Index Terms - Cellular Neural Networks, Field programmable gate arrays, Network-on-Chip, System-on-Silicon.

#### I. INTRODUCTION

The architecture of the classical computer is derived from the Turing machine. The all-purpose character of this concept is based on the presence of an infinite state space. In microelectronics this takes usually the form of a central control store, realized on basis of a semiconductor memory. Technological progress has brought quantitative improvements in the size of this memory, but the plannable ease of this development documented by the ITRS RoadMap has stopped fundamentally new solutions from being introduced [1].

Steady miniaturization has gradually migrated the board of old onto the chip, a concept usually called System-on-Silicon (SoS). Each node is a computer on its own, while the combination using a Network-on-Chip (NoC) is again a computer but with a combinatorial enlarged state space. This brings the theoretical concept of the Turing machine closer to reality, assuming that the computing nodes can be kept small.

Analogue networks are small and low power, but lack the flexibility for programming. Analogue networks would be ideal for Embedded Supercomputing, but the amount of design detail usually defies the design on network level. In the past this has seemed the exclusive territory of digital systems.

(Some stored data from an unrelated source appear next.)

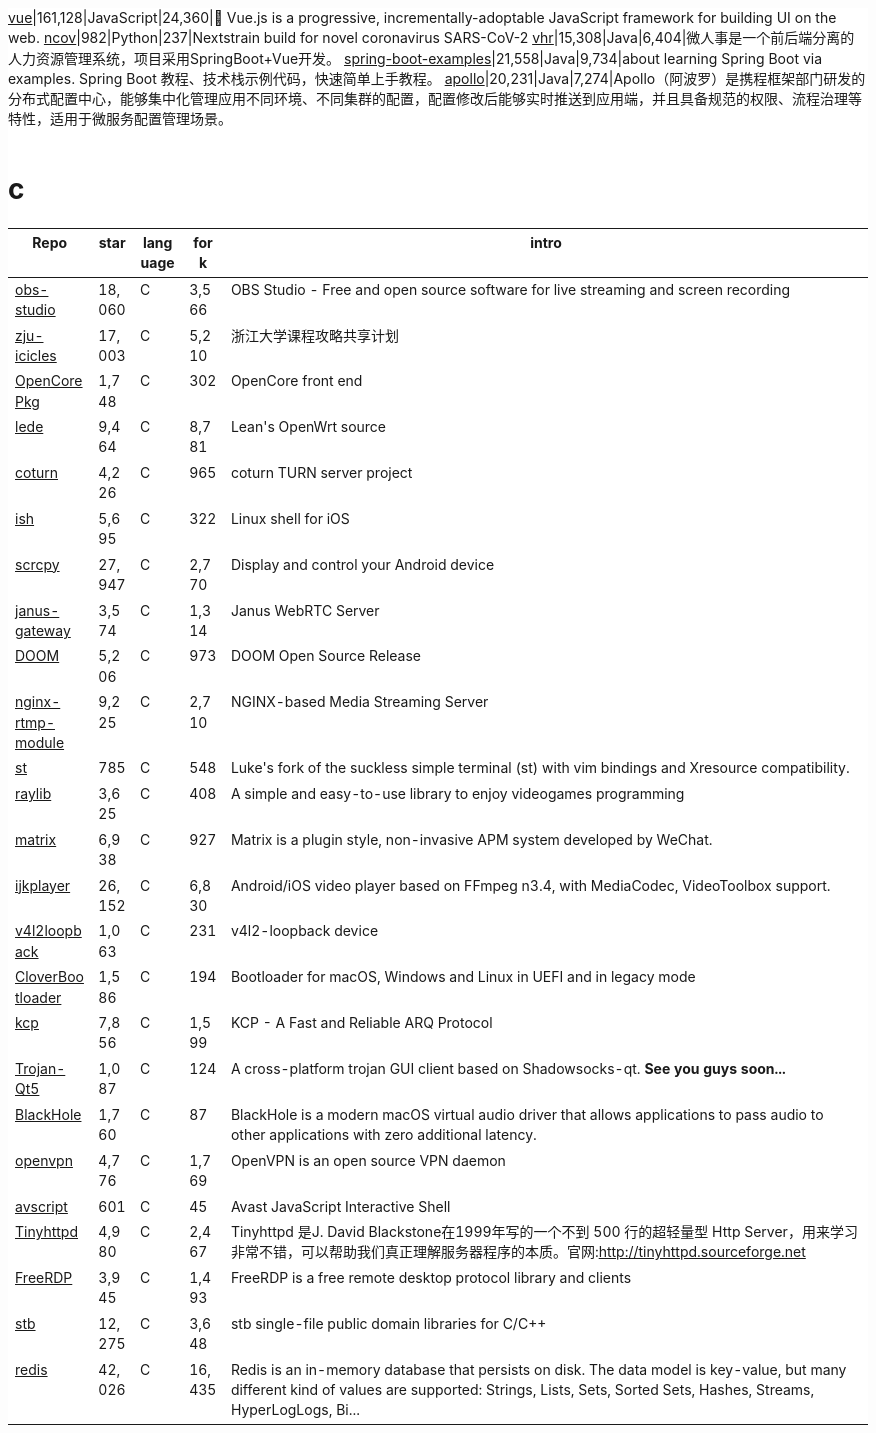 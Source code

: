 [vue](https://github.com/vuejs/vue)|161,128|JavaScript|24,360|🖖 Vue.js is a progressive, incrementally-adoptable JavaScript framework for building UI on the web.
[ncov](https://github.com/nextstrain/ncov)|982|Python|237|Nextstrain build for novel coronavirus SARS-CoV-2
[vhr](https://github.com/lenve/vhr)|15,308|Java|6,404|微人事是一个前后端分离的人力资源管理系统，项目采用SpringBoot+Vue开发。
[spring-boot-examples](https://github.com/ityouknow/spring-boot-examples)|21,558|Java|9,734|about learning Spring Boot via examples. Spring Boot 教程、技术栈示例代码，快速简单上手教程。
[apollo](https://github.com/ctripcorp/apollo)|20,231|Java|7,274|Apollo（阿波罗）是携程框架部门研发的分布式配置中心，能够集中化管理应用不同环境、不同集群的配置，配置修改后能够实时推送到应用端，并且具备规范的权限、流程治理等特性，适用于微服务配置管理场景。


# c

Repo|star|language|fork|intro
-|-|-|-|-
[obs-studio](https://github.com/obsproject/obs-studio)|18,060|C|3,566|OBS Studio - Free and open source software for live streaming and screen recording
[zju-icicles](https://github.com/QSCTech/zju-icicles)|17,003|C|5,210|浙江大学课程攻略共享计划
[OpenCorePkg](https://github.com/acidanthera/OpenCorePkg)|1,748|C|302|OpenCore front end
[lede](https://github.com/coolsnowwolf/lede)|9,464|C|8,781|Lean's OpenWrt source
[coturn](https://github.com/coturn/coturn)|4,226|C|965|coturn TURN server project
[ish](https://github.com/ish-app/ish)|5,695|C|322|Linux shell for iOS
[scrcpy](https://github.com/Genymobile/scrcpy)|27,947|C|2,770|Display and control your Android device
[janus-gateway](https://github.com/meetecho/janus-gateway)|3,574|C|1,314|Janus WebRTC Server
[DOOM](https://github.com/id-Software/DOOM)|5,206|C|973|DOOM Open Source Release
[nginx-rtmp-module](https://github.com/arut/nginx-rtmp-module)|9,225|C|2,710|NGINX-based Media Streaming Server
[st](https://github.com/LukeSmithxyz/st)|785|C|548|Luke's fork of the suckless simple terminal (st) with vim bindings and Xresource compatibility.
[raylib](https://github.com/raysan5/raylib)|3,625|C|408|A simple and easy-to-use library to enjoy videogames programming
[matrix](https://github.com/Tencent/matrix)|6,938|C|927|Matrix is a plugin style, non-invasive APM system developed by WeChat.
[ijkplayer](https://github.com/bilibili/ijkplayer)|26,152|C|6,830|Android/iOS video player based on FFmpeg n3.4, with MediaCodec, VideoToolbox support.
[v4l2loopback](https://github.com/umlaeute/v4l2loopback)|1,063|C|231|v4l2-loopback device
[CloverBootloader](https://github.com/CloverHackyColor/CloverBootloader)|1,586|C|194|Bootloader for macOS, Windows and Linux in UEFI and in legacy mode
[kcp](https://github.com/skywind3000/kcp)|7,856|C|1,599|KCP - A Fast and Reliable ARQ Protocol
[Trojan-Qt5](https://github.com/TheWanderingCoel/Trojan-Qt5)|1,087|C|124|A cross-platform trojan GUI client based on Shadowsocks-qt. **See you guys soon...**
[BlackHole](https://github.com/ExistentialAudio/BlackHole)|1,760|C|87|BlackHole is a modern macOS virtual audio driver that allows applications to pass audio to other applications with zero additional latency.
[openvpn](https://github.com/OpenVPN/openvpn)|4,776|C|1,769|OpenVPN is an open source VPN daemon
[avscript](https://github.com/taviso/avscript)|601|C|45|Avast JavaScript Interactive Shell
[Tinyhttpd](https://github.com/EZLippi/Tinyhttpd)|4,980|C|2,467|Tinyhttpd 是J. David Blackstone在1999年写的一个不到 500 行的超轻量型 Http Server，用来学习非常不错，可以帮助我们真正理解服务器程序的本质。官网:http://tinyhttpd.sourceforge.net
[FreeRDP](https://github.com/FreeRDP/FreeRDP)|3,945|C|1,493|FreeRDP is a free remote desktop protocol library and clients
[stb](https://github.com/nothings/stb)|12,275|C|3,648|stb single-file public domain libraries for C/C++
[redis](https://github.com/antirez/redis)|42,026|C|16,435|Redis is an in-memory database that persists on disk. The data model is key-value, but many different kind of values are supported: Strings, Lists, Sets, Sorted Sets, Hashes, Streams, HyperLogLogs, Bi...
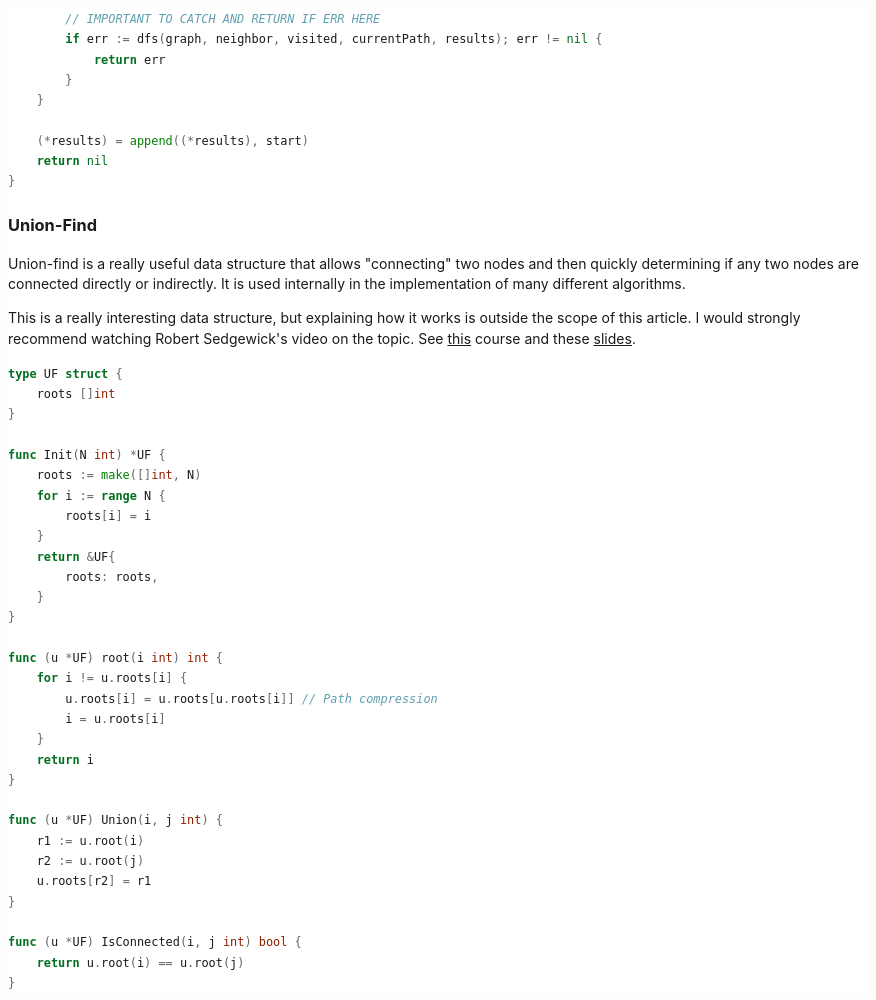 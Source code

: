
 ```go
	    // IMPORTANT TO CATCH AND RETURN IF ERR HERE
		if err := dfs(graph, neighbor, visited, currentPath, results); err != nil {
			return err
		}
	}

	(*results) = append((*results), start)
	return nil
}
```

### Union-Find

Union-find is a really useful data structure that allows "connecting" two nodes and then quickly  determining if any two nodes are connected directly or indirectly. It is used internally in the implementation of many different algorithms.

This is a really interesting data structure, but explaining how it works is outside the scope of this article. I would strongly recommend watching Robert Sedgewick's video on the topic. See [this](https://www.coursera.org/learn/algorithms-part1) course and these [slides](https://algs4.cs.princeton.edu/lectures/keynote/15UnionFind-2x2.pdf).

```go
type UF struct {
	roots []int
}

func Init(N int) *UF {
	roots := make([]int, N)
	for i := range N {
		roots[i] = i
	}
	return &UF{
		roots: roots,
	}
}

func (u *UF) root(i int) int {
	for i != u.roots[i] {
		u.roots[i] = u.roots[u.roots[i]] // Path compression
		i = u.roots[i]
	}
	return i
}

func (u *UF) Union(i, j int) {
	r1 := u.root(i)
	r2 := u.root(j)
	u.roots[r2] = r1
}

func (u *UF) IsConnected(i, j int) bool {
	return u.root(i) == u.root(j)
}
```
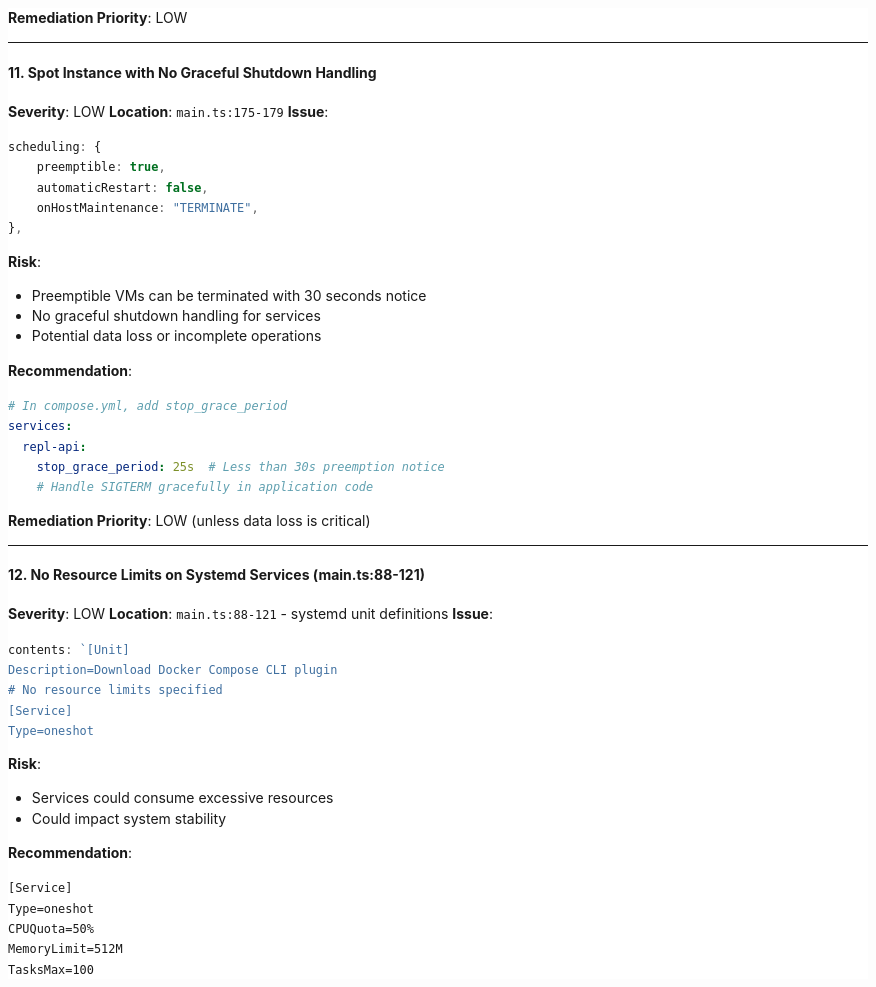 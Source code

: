 **Remediation Priority**: LOW

---

#### 11. Spot Instance with No Graceful Shutdown Handling
**Severity**: LOW
**Location**: `main.ts:175-179`
**Issue**:
```typescript
scheduling: {
    preemptible: true,
    automaticRestart: false,
    onHostMaintenance: "TERMINATE",
},
```

**Risk**:
- Preemptible VMs can be terminated with 30 seconds notice
- No graceful shutdown handling for services
- Potential data loss or incomplete operations

**Recommendation**:
```yaml
# In compose.yml, add stop_grace_period
services:
  repl-api:
    stop_grace_period: 25s  # Less than 30s preemption notice
    # Handle SIGTERM gracefully in application code
```

**Remediation Priority**: LOW (unless data loss is critical)

---

#### 12. No Resource Limits on Systemd Services (main.ts:88-121)
**Severity**: LOW
**Location**: `main.ts:88-121` - systemd unit definitions
**Issue**:
```typescript
contents: `[Unit]
Description=Download Docker Compose CLI plugin
# No resource limits specified
[Service]
Type=oneshot
```

**Risk**:
- Services could consume excessive resources
- Could impact system stability

**Recommendation**:
```systemd
[Service]
Type=oneshot
CPUQuota=50%
MemoryLimit=512M
TasksMax=100
```
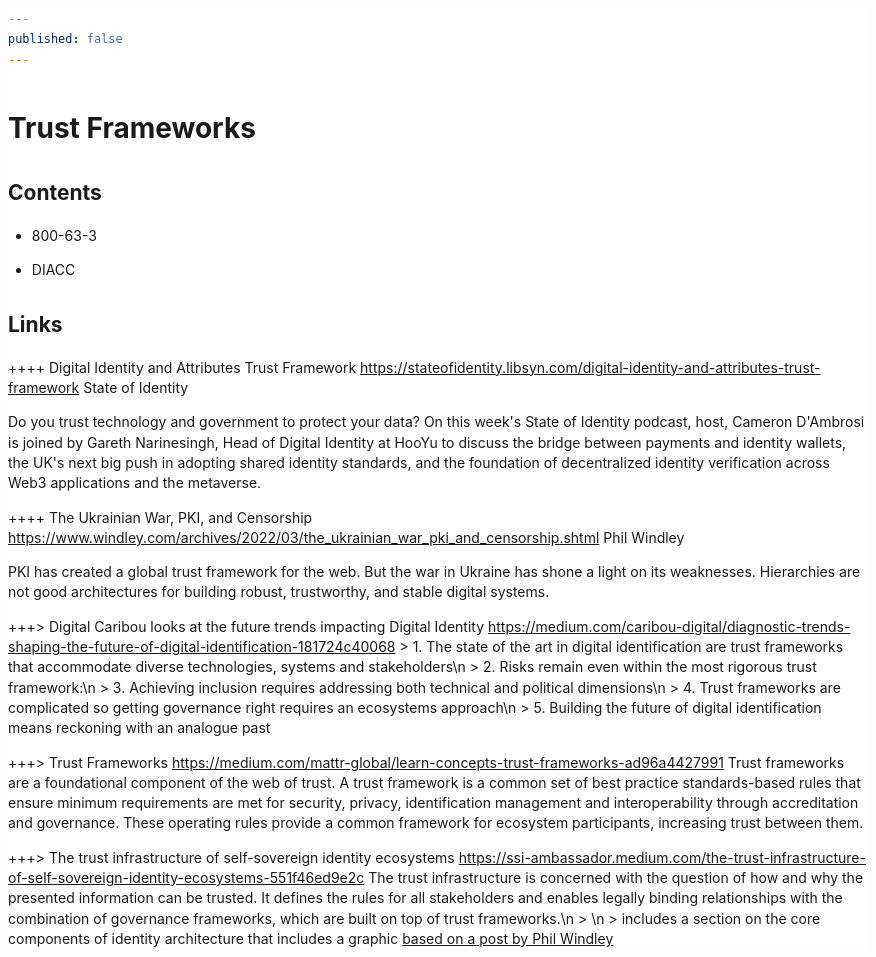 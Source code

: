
 ```yaml
---
published: false
---
```


# Trust Frameworks

## Contents

* 800-63-3

* DIACC

## Links

++++ Digital Identity and Attributes Trust Framework	https://stateofidentity.libsyn.com/digital-identity-and-attributes-trust-framework
State of Identity

Do you trust technology and government to protect your data? On this week's State of Identity podcast, host, Cameron D'Ambrosi is joined by Gareth Narinesingh, Head of Digital Identity at HooYu to discuss the bridge between payments and identity wallets, the UK's next big push in adopting shared identity standards, and the foundation of decentralized identity verification across Web3 applications and the metaverse.

++++ The Ukrainian War, PKI, and Censorship	https://www.windley.com/archives/2022/03/the_ukrainian_war_pki_and_censorship.shtml
Phil Windley

PKI has created a global trust framework for the web. But the war in Ukraine has shone a light on its weaknesses. Hierarchies are not good architectures for building robust, trustworthy, and stable digital systems.

+++> Digital Caribou looks at the future trends impacting Digital Identity	https://medium.com/caribou-digital/diagnostic-trends-shaping-the-future-of-digital-identification-181724c40068	  > 1. The state of the art in digital identification are trust frameworks that accommodate diverse technologies, systems and stakeholders\n  > 2. Risks remain even within the most rigorous trust framework:\n  > 3. Achieving inclusion requires addressing both technical and political dimensions\n > 4. Trust frameworks are complicated so getting governance right requires an ecosystems approach\n  > 5. Building the future of digital identification means reckoning with an analogue past

+++> Trust Frameworks	https://medium.com/mattr-global/learn-concepts-trust-frameworks-ad96a4427991	Trust frameworks are a foundational component of the web of trust. A trust framework is a common set of best practice standards-based rules that ensure minimum requirements are met for security, privacy, identification management and interoperability through accreditation and governance. These operating rules provide a common framework for ecosystem participants, increasing trust between them.

+++> The trust infrastructure of self-sovereign identity ecosystems	https://ssi-ambassador.medium.com/the-trust-infrastructure-of-self-sovereign-identity-ecosystems-551f46ed9e2c	The trust infrastructure is concerned with the question of how and why the presented information can be trusted. It defines the rules for all stakeholders and enables legally binding relationships with the combination of governance frameworks, which are built on top of trust frameworks.\n  > \n  > includes a section on the core components of identity architecture that includes a graphic [based on a post by Phil Windley](https://www.windley.com/archives/2020/09/the_architecture_of_identity_systems.shtml)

Admittedly, digital logic is an abstraction of an analogue reality, but strangely enough, this is hardly reflected in the conventional design process where the two serve as competing technological targets. Digital systems can be described on a high abstract level and then automatically synthesized using scalable transformations; this has gained them a distinct advantage and pushed analogue away from

many VLSI applications. With the coming of submicron technology, analogue behavioral aspects are coming to the forefront again. Then the digital implementation is maybe the end of a development process, but also an intermediate stage allowing a final analogue realization when possible.

The core of the method presented here is formed by a Network on Chip approach that enables to separate the functions from the communication between them. This will allow systematic detailing the implementation of the individual functions, while leaving the option of digital or analog realization open. Such enables the systematic development of mixed signal, unconventional computers.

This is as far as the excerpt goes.